- EXERCISE INSTRUCTIONS: From the entries below, copy out all lines holding "with".

- TASK INPUT:
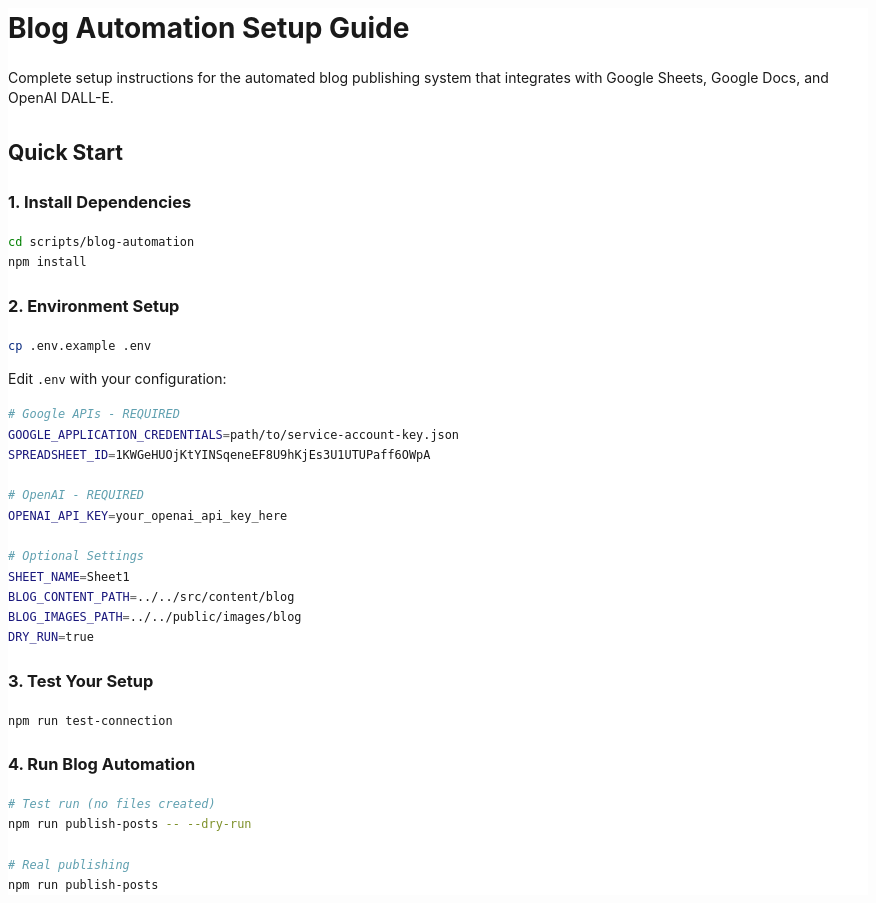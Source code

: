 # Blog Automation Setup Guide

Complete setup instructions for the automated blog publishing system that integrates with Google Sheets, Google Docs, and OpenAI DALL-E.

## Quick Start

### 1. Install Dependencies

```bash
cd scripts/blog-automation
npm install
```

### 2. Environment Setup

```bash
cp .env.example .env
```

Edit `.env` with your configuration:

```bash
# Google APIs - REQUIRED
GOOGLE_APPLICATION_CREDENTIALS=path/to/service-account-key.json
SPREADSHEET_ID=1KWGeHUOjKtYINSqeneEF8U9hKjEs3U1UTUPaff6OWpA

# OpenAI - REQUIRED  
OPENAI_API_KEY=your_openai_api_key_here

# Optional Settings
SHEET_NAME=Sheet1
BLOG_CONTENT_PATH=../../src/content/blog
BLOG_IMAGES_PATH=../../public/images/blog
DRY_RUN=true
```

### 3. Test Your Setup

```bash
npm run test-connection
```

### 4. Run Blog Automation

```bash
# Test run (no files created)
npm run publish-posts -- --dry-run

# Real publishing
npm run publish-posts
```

- OUTPUT OF THE EXERCISE:
Complete setup instructions for the automated blog publishing system that integrates with Google Sheets, Google Docs, and OpenAI DALL-E.
Edit `.env` with your configuration:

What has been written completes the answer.